## INPUT

Content starts

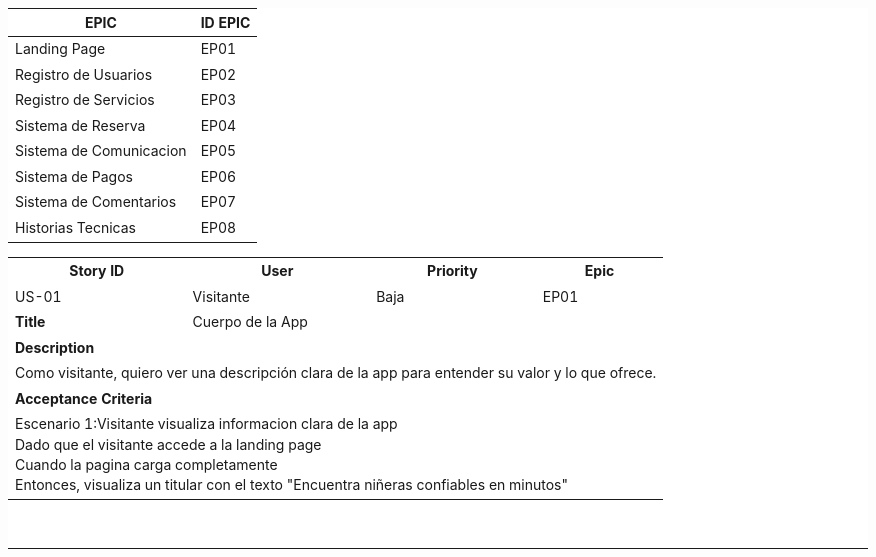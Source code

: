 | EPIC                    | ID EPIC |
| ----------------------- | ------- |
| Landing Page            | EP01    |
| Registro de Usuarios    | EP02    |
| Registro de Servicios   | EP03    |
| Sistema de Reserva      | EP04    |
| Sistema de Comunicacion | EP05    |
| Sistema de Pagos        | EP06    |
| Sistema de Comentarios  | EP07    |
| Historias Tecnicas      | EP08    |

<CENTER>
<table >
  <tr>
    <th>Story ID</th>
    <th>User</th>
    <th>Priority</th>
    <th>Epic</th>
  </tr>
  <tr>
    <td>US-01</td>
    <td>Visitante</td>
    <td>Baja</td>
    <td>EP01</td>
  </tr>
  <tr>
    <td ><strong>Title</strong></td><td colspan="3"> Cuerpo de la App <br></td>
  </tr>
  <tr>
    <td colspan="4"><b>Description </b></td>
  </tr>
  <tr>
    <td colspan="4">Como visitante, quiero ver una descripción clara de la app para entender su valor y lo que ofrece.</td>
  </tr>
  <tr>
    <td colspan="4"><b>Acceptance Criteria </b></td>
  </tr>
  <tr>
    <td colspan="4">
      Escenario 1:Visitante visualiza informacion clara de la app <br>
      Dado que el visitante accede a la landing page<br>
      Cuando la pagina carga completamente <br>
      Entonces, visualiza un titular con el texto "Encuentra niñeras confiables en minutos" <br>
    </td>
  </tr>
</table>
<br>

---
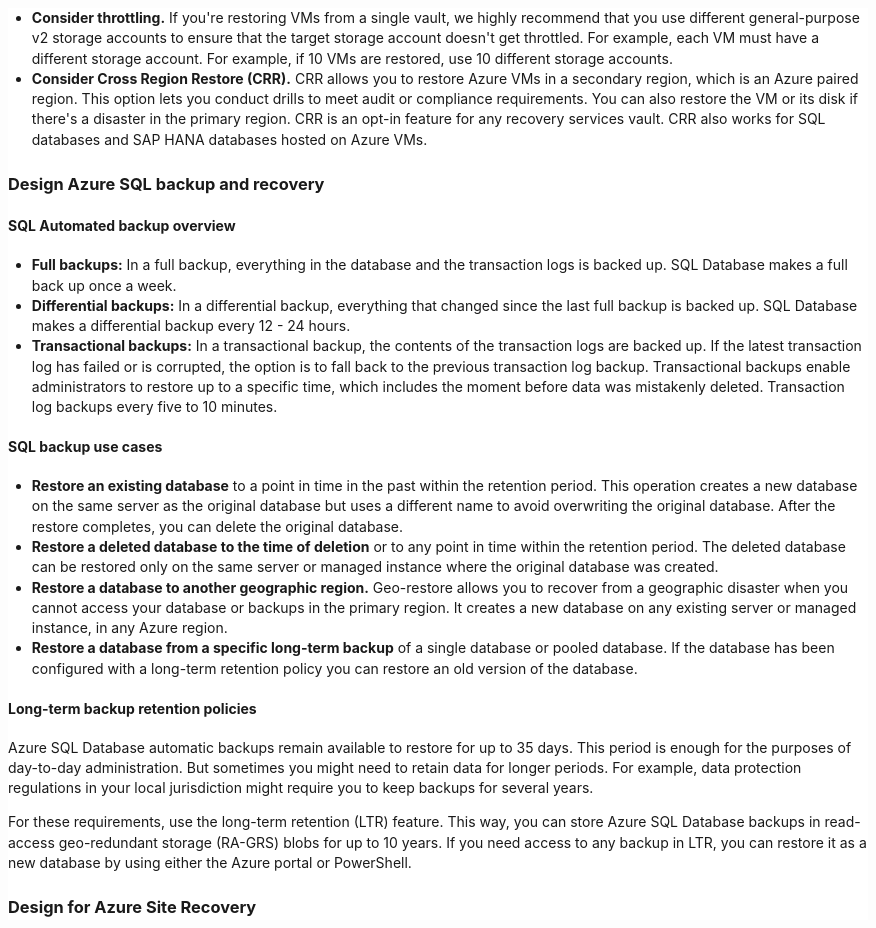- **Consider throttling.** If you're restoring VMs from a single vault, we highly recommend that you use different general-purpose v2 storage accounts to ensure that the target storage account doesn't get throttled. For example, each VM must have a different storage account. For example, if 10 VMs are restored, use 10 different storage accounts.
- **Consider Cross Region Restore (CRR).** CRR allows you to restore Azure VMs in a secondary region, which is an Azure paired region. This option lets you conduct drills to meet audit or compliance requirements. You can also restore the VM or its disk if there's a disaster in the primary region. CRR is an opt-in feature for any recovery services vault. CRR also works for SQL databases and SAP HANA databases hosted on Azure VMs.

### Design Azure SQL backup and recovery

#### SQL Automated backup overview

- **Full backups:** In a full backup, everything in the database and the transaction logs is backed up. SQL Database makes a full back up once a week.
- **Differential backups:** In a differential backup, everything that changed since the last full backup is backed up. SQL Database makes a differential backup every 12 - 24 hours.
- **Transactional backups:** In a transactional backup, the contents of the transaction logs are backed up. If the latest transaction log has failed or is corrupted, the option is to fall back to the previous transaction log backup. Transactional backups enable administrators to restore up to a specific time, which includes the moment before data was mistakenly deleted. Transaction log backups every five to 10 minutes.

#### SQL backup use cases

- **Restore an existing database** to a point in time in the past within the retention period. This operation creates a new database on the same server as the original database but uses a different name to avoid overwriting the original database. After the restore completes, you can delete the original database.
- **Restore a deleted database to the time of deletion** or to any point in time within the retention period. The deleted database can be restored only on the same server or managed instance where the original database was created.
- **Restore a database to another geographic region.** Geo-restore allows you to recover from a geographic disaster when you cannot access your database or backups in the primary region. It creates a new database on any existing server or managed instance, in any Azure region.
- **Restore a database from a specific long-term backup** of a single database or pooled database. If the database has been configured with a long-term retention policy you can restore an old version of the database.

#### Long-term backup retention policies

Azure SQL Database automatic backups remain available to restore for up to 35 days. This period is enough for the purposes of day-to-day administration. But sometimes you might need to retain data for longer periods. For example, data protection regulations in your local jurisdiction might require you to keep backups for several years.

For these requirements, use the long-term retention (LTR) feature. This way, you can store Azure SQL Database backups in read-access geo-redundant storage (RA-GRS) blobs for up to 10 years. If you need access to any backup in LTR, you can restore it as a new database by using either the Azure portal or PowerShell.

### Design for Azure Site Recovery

Content ends

## REQUIREMENT
Determine how many lines in the data contain the string "visualiza", and give the number only.

## ANSWER FOR THIS EXERCISE
2